> **Given data**:
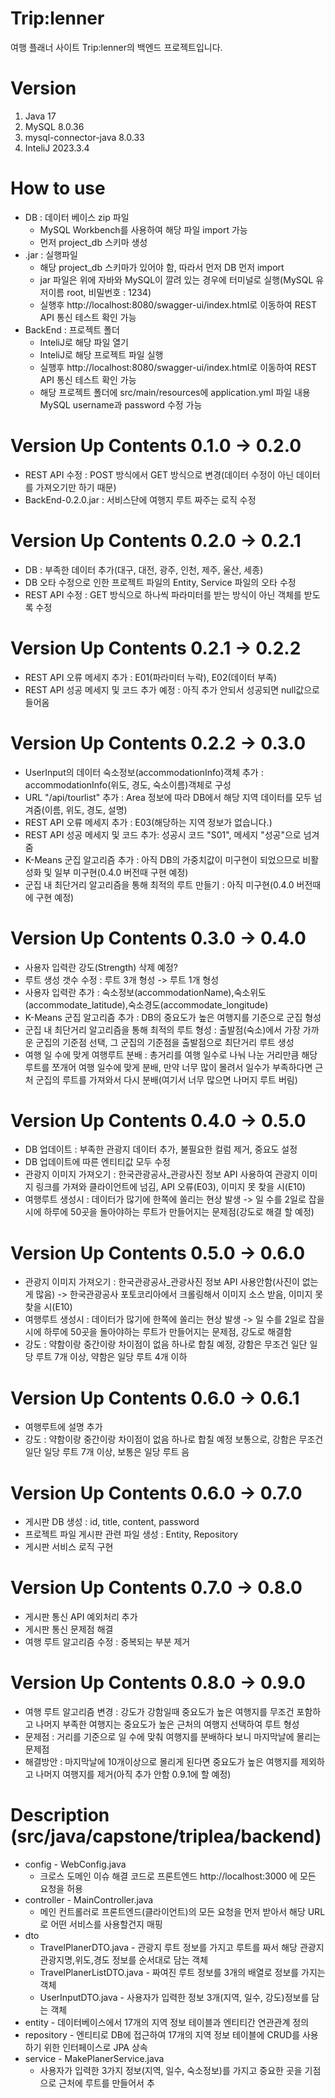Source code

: Trip:lenner
=============
여행 플래너 사이트 Trip:lenner의 백엔드 프로젝트입니다.

Version
=============
1. Java 17   
2. MySQL 8.0.36   
3. mysql-connector-java 8.0.33   
4. InteliJ 2023.3.4   

How to use
=============
* DB : 데이터 베이스 zip 파일
  * MySQL Workbench를 사용하여 해당 파일 import 가능
  * 먼저 project_db 스키마 생성
* .jar : 실행파일
  * 해당 project_db 스키마가 있어야 함, 따라서 먼저 DB 먼저 import
  * jar 파일은 위에 자바와 MySQL이 깔려 있는 경우에 터미널로 실행(MySQL 유저이름 root, 비밀번호 : 1234)
  * 실행후 http://localhost:8080/swagger-ui/index.html로 이동하여 REST API 통신 테스트 확인 가능
* BackEnd : 프로젝트 폴더
  * InteliJ로 해당 파일 열기
  * InteliJ로 해당 프로젝트 파일 실행
  * 실행후 http://localhost:8080/swagger-ui/index.html로 이동하여 REST API 통신 테스트 확인 가능
  * 해당 프로젝트 폴더에 src/main/resources에 application.yml 파일 내용 MySQL username과 password 수정 가능

Version Up Contents 0.1.0 -> 0.2.0
=============
* REST API 수정 : POST 방식에서 GET 방식으로 변경(데이터 수정이 아닌 데이터를 가져오기만 하기 때문)
* BackEnd-0.2.0.jar : 서비스단에 여행지 루트 짜주는 로직 수정

Version Up Contents 0.2.0 -> 0.2.1
=============
* DB : 부족한 데이터 추가(대구, 대전, 광주, 인천, 제주, 울산, 세종)
* DB 오타 수정으로 인한 프로젝트 파일의 Entity, Service 파일의 오타 수정
* REST API 수정 : GET 방식으로 하나씩 파라미터를 받는 방식이 아닌 객체를 받도록 수정

Version Up Contents 0.2.1 -> 0.2.2
=============
* REST API 오류 메세지 추가 : E01(파라미터 누락), E02(데이터 부족)
* REST API 성공 메세지 및 코드 추가 예정 : 아직 추가 안되서 성공되면 null값으로 들어옴

Version Up Contents 0.2.2 -> 0.3.0
=============
* UserInput의 데이터 숙소정보(accommodationInfo)객체 추가 : accommodationInfo(위도, 경도, 숙소이름)객체로 구성
* URL "/api/tourlist" 추가 : Area 정보에 따라 DB에서 해당 지역 데이터를 모두 넘겨줌(이름, 위도, 경도, 설명) 
* REST API 오류 메세지 추가 : E03(해당하는 지역 정보가 없습니다.)
* REST API 성공 메세지 및 코드 추가: 성공시 코드 "S01", 메세지 "성공"으로 넘겨줌
* K-Means 군집 알고리즘 추가 : 아직 DB의 가중치값이 미구현이 되었으므로 비활성화 및 일부 미구현(0.4.0 버전때 구현 예정)
* 군집 내 최단거리 알고리즘을 통해 최적의 루트 만들기 : 아직 미구현(0.4.0 버전때에 구현 예정)

Version Up Contents 0.3.0 -> 0.4.0
=============
* 사용자 입력란 강도(Strength) 삭제 예정?
* 루트 생성 갯수 수정 : 루트 3개 형성 -> 루트 1개 형성
* 사용자 입력란 추가 : 숙소정보(accommodationName),숙소위도(accommodate_latitude),숙소경도(accommodate_longitude)
* K-Means 군집 알고리즘 추가 : DB의 중요도가 높은 여행지를 기준으로 군집 형성
* 군집 내 최단거리 알고리즘을 통해 최적의 루트 형성 : 출발점(숙소)에서 가장 가까운 군집의 기준점 선택, 그 군집의 기준점을 출발점으로 최단거리 루트 생성
* 여행 일 수에 맞게 여행루트 분배 : 총거리를 여행 일수로 나눠 나눈 거리만큼 해당 루트를 쪼개어 여행 일수에 맞게 분배, 만약 너무 많이 몰려서 일수가 부족하다면 근처 군집의 루트를 가져와서 다시 분배(여기서 너무 많으면 나머지 루트 버림)

Version Up Contents 0.4.0 -> 0.5.0
=============
* DB 업데이트 : 부족한 관광지 데이터 추가, 불필요한 컬럼 제거, 중요도 설정
* DB 업데이트에 따른 엔티티값 모두 수정
* 관광지 이미지 가져오기 : 한국관광공사_관광사진 정보 API 사용하여 관광지 이미지 링크를 가져와 클라이언트에 넘김, API 오류(E03), 이미지 못 찾을 시(E10)
* 여행루트 생성시 : 데이터가 많기에 한쪽에 쏠리는 현상 발생 -> 일 수를 2일로 잡을 시에 하루에 50곳을 돌아야하는 루트가 만들어지는 문제점(강도로 해결 할 예정)

Version Up Contents 0.5.0 -> 0.6.0
=============
* 관광지 이미지 가져오기 : 한국관광공사_관광사진 정보 API 사용안함(사진이 없는게 많음) -> 한국관광공사 포토코리아에서 크롤링해서 이미지 소스 받음, 이미지 못찾을 시(E10)
* 여행루트 생성시 : 데이터가 많기에 한쪽에 쏠리는 현상 발생 -> 일 수를 2일로 잡을 시에 하루에 50곳을 돌아야하는 루트가 만들어지는 문제점, 강도로 해결함
* 강도 : 약함이랑 중간이랑 차이점이 없음 하나로 합칠 예정, 강함은 무조건 일단 일당 루트 7개 이상, 약함은 일당 루트 4개 이하

Version Up Contents 0.6.0 -> 0.6.1
=============
* 여행루트에 설명 추가
* 강도 : 약함이랑 중간이랑 차이점이 없음 하나로 합칠 예정 보통으로, 강함은 무조건 일단 일당 루트 7개 이상, 보통은 일당 루트 음

Version Up Contents 0.6.0 -> 0.7.0
=============
* 게시판 DB 생성 : id, title, content, password
* 프로젝트 파일 게시판 관련 파일 생성 : Entity, Repository
* 게시판 서비스 로직 구현

Version Up Contents 0.7.0 -> 0.8.0
=============
* 게시판 통신 API 예외처리 추가
* 게시판 통신 문제점 해결
* 여행 루트 알고리즘 수정 : 중복되는 부분 제거

Version Up Contents 0.8.0 -> 0.9.0
=============
* 여행 루트 알고리즘 변경 : 강도가 강함일때 중요도가 높은 여행지를 무조건 포함하고 나머지 부족한 여행지는 중요도가 높은 근처의 여행지 선택하여 루트 형성
* 문제점 : 거리를 기준으로 일 수에 맞춰 여행지를 분배하다 보니 마지막날에 몰리는 문제점
* 해결방안 : 마지막날에 10개이상으로 몰리게 된다면 중요도가 높은 여행지를 제외하고 나머지 여행지를 제거(아직 추가 안함 0.9.1에 할 예정)

Description (src/java/capstone/triplea/backend)
=============
* config - WebConfig.java
  * 크로스 도메인 이슈 해결 코드로 프론트엔드 http://localhost:3000 에 모든 요청을 허용
* controller - MainController.java
  * 메인 컨트롤러로 프론트엔드(클라이언트)의 모든 요청을 먼저 받아서 해당 URL로 어떤 서비스를 사용할건지 매핑
* dto
  * TravelPlanerDTO.java - 관광지 루트 정보를 가지고 루트를 짜서 해당 관광지 관광지명,위도,경도 정보를 순서대로 담는 객체
  * TravelPlanerListDTO.java - 짜여진 루트 정보를 3개의 배열로 정보를 가지는 객체
  * UserInputDTO.java - 사용자가 입력한 정보 3개(지역, 일수, 강도)정보를 담는 객체
* entity - 데이터베이스에서 17개의 지역 정보 테이블과 엔티티간 연관관계 정의
* repository - 엔티티로 DB에 접근하여 17개의 지역 정보 테이블에 CRUD를 사용하기 위한 인터페이스로 JPA 상속
* service - MakePlanerService.java
  * 사용자가 입력한 3가지 정보(지역, 일수, 숙소정보)를 가지고 중요한 곳을 기점으로 근처에 루트를 만들어서 추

> **Exercise objective**: Please make an exact copy of the lines above from the line with "생성 : Entity, Repository" through the line with "에 모든 요청을 허용", both ends included.

> **Task response**:
* 프로젝트 파일 게시판 관련 파일 생성 : Entity, Repository
* 게시판 서비스 로직 구현

Version Up Contents 0.7.0 -> 0.8.0
=============
* 게시판 통신 API 예외처리 추가
* 게시판 통신 문제점 해결
* 여행 루트 알고리즘 수정 : 중복되는 부분 제거

Version Up Contents 0.8.0 -> 0.9.0
=============
* 여행 루트 알고리즘 변경 : 강도가 강함일때 중요도가 높은 여행지를 무조건 포함하고 나머지 부족한 여행지는 중요도가 높은 근처의 여행지 선택하여 루트 형성
* 문제점 : 거리를 기준으로 일 수에 맞춰 여행지를 분배하다 보니 마지막날에 몰리는 문제점
* 해결방안 : 마지막날에 10개이상으로 몰리게 된다면 중요도가 높은 여행지를 제외하고 나머지 여행지를 제거(아직 추가 안함 0.9.1에 할 예정)

Description (src/java/capstone/triplea/backend)
=============
* config - WebConfig.java
  * 크로스 도메인 이슈 해결 코드로 프론트엔드 http://localhost:3000 에 모든 요청을 허용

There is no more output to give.